Таким образом, в течение десяти или двенадцати часов на каждом пункте кордона могли собраться от шести до восьми сотен казаков.

«Бывало, сотня или две линейных казаков смело бросались в шашки и врезывались во вдвое сильнейшую неприятельскую толпу; но случалось, что те же сотни не решались атаковать холодным оружием несколько десятков абреков и стреляли в них издали, зная, что в рукопашном бою их жизнь можно купить лишь дорогой ценой. Окружив абреков, казаки истребляли их до последнего человека; да и сами абреки не просили пощады. Видя отрезанными все пути к спасению, они убивали своих лошадей, за телами их залегали с винтовкой на присошке и отстреливались, пока было возможно; выпустив последний заряд, ломали ружья и шашки и встречали смерть с кинжалом в руках, зная, что с этим оружием их нельзя схватить живыми».

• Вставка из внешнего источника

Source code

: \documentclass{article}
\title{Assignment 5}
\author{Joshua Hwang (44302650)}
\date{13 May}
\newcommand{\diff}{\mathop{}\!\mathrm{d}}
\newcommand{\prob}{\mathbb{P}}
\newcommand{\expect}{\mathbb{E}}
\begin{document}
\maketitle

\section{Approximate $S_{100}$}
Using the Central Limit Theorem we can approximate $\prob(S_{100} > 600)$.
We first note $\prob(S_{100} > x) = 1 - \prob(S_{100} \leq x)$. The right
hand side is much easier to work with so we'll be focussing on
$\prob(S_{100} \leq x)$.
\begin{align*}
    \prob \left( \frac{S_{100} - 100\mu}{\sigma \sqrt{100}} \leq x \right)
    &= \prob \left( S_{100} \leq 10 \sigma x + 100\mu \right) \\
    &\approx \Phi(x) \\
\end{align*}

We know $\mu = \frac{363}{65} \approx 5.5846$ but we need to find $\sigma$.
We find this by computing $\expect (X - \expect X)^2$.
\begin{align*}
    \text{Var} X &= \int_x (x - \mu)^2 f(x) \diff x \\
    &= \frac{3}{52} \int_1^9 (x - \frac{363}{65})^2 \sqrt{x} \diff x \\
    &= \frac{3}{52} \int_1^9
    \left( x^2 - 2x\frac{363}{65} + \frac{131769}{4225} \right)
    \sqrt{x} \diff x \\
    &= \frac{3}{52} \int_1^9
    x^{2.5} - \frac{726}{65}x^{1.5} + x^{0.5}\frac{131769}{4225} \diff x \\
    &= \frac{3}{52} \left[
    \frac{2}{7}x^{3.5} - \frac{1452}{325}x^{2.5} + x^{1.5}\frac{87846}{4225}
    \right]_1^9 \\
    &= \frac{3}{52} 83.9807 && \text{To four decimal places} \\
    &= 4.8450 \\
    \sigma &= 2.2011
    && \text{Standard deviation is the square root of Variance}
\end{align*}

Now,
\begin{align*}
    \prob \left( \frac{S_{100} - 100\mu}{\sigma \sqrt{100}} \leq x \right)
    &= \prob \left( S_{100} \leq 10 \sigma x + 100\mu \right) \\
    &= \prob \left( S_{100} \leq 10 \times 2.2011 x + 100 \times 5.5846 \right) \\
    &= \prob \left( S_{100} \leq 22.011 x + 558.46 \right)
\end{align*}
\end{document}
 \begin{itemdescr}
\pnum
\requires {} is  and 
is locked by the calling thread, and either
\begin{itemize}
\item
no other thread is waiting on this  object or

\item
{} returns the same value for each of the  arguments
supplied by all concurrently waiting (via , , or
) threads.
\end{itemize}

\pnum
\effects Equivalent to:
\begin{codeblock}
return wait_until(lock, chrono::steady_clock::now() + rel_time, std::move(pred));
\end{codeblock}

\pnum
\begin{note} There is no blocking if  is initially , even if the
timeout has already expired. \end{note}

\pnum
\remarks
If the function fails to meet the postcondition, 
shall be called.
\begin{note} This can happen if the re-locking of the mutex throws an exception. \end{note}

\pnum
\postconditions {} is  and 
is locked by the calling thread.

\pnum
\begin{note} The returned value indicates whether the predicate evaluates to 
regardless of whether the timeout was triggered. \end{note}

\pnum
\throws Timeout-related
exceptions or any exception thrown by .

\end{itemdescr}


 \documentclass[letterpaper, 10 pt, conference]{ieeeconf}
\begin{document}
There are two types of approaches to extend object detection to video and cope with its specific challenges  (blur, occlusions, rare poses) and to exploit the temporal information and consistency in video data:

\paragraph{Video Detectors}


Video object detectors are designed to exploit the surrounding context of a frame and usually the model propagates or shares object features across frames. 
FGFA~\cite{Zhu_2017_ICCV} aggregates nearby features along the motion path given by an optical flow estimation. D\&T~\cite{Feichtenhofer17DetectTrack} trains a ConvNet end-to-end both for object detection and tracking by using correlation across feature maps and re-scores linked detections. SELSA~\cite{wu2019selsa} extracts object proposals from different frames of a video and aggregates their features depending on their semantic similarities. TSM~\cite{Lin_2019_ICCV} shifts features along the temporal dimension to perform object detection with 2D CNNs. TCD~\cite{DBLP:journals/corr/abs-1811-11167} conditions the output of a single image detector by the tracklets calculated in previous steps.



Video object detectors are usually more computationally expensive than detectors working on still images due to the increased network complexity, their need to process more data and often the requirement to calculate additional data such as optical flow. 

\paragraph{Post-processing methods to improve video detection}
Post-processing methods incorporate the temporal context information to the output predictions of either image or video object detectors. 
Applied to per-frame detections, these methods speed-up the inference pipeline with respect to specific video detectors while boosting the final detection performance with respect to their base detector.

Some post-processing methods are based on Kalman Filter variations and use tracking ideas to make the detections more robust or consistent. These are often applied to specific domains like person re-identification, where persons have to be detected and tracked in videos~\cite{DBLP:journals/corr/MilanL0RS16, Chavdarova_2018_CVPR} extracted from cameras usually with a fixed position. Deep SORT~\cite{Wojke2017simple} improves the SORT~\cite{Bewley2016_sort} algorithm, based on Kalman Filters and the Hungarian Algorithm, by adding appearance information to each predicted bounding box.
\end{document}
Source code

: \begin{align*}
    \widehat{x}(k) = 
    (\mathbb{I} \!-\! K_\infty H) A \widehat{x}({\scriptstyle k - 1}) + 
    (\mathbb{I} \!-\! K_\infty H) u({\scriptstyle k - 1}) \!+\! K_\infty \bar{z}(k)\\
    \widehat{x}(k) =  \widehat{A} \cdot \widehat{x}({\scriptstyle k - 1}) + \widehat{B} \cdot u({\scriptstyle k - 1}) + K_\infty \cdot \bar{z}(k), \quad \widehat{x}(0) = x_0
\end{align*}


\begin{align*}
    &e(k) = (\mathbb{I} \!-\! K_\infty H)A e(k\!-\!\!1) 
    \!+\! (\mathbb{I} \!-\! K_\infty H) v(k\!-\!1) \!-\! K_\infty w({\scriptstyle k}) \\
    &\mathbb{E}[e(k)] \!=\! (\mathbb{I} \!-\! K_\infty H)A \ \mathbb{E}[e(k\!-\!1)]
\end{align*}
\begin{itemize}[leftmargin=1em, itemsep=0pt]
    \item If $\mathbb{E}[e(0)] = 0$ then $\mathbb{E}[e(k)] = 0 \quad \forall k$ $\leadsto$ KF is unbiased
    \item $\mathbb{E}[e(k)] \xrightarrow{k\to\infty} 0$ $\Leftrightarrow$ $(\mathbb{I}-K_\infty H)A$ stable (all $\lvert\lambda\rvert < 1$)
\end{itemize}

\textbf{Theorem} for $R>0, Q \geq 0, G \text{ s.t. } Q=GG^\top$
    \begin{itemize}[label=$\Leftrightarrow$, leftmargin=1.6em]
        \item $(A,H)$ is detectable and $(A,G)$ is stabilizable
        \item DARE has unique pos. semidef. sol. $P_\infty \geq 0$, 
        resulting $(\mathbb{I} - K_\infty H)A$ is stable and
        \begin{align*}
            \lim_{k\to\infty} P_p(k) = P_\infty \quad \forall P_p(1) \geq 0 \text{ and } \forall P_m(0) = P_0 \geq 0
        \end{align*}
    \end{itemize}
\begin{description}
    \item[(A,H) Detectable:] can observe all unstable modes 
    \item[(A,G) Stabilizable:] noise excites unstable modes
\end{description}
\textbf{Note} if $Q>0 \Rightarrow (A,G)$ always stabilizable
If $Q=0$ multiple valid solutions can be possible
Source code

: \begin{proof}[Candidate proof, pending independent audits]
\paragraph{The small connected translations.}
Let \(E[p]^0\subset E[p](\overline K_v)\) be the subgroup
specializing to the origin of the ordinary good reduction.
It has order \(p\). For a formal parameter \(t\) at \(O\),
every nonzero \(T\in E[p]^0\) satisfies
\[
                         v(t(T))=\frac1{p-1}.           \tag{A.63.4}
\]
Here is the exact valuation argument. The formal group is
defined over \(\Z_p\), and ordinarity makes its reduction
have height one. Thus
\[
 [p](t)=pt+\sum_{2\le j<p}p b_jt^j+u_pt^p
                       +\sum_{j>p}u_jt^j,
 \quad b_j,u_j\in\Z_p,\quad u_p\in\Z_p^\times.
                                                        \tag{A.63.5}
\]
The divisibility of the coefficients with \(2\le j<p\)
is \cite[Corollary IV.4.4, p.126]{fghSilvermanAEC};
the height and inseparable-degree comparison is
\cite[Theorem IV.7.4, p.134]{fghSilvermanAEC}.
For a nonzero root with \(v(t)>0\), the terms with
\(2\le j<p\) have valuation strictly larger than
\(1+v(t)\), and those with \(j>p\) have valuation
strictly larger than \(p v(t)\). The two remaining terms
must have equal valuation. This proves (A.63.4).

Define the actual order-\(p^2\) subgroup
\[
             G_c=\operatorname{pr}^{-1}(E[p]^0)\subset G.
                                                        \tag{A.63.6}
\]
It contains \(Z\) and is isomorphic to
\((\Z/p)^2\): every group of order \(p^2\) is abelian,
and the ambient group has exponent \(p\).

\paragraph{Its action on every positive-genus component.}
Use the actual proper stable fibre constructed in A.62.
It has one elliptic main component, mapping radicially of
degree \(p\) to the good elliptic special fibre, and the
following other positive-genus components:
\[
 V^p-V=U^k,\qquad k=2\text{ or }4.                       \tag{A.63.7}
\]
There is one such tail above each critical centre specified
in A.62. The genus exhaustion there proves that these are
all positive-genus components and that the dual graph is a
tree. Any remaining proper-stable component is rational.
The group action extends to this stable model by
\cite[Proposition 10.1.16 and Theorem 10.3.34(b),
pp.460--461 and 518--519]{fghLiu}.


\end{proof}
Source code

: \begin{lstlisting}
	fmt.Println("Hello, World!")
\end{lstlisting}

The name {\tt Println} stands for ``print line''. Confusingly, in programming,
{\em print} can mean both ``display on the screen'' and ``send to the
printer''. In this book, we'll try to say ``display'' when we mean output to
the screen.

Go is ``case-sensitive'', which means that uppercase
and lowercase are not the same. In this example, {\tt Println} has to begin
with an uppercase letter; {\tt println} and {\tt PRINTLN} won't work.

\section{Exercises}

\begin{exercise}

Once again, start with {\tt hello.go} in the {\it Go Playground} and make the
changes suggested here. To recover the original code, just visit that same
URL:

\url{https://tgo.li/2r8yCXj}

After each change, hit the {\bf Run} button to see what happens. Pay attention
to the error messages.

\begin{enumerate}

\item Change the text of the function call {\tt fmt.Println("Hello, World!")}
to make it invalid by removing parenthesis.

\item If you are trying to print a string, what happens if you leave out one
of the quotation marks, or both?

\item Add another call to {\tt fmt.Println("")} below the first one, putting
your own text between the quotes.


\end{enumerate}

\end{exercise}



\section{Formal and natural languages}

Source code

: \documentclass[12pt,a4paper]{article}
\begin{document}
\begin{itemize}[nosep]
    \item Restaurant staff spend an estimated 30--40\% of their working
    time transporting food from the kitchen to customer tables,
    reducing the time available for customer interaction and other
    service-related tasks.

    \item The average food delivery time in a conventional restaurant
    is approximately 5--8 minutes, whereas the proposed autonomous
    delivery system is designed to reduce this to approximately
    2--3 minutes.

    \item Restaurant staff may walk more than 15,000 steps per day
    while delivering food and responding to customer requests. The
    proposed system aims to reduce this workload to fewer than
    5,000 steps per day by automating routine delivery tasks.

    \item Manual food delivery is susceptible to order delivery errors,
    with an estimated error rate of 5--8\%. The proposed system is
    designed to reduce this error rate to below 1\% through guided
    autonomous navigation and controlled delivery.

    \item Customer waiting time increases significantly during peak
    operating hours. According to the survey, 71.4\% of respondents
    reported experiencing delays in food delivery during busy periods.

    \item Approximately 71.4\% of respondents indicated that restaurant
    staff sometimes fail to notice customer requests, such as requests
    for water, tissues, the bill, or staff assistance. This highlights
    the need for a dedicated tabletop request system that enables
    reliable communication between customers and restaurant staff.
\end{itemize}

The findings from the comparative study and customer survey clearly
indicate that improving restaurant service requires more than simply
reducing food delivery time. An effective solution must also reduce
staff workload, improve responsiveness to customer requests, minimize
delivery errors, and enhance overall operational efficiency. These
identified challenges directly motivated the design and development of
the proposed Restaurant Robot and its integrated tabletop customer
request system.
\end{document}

По черкесским понятиям, всадник, потерявший лошадь, не жилец на этом свете: он будет драться пеший до последней возможности и с таким ожесточением, что заставит наконец убить себя[132].

На укрепления черкесы редко отваживались нападать, но на восточном берегу Черного моря бывали примеры отчаянных штурмов, особенно убыхами. Так, в 1846 году они днем напали на форт Головинский тремя партиями, по два всадника на каждую лошадь. Две из этих партий, подскакав к самому укреплению, под картечным огнем спешились, перебрались через волчьи ямы, ров, палисад и вскочили на бруствер, но были отбиты.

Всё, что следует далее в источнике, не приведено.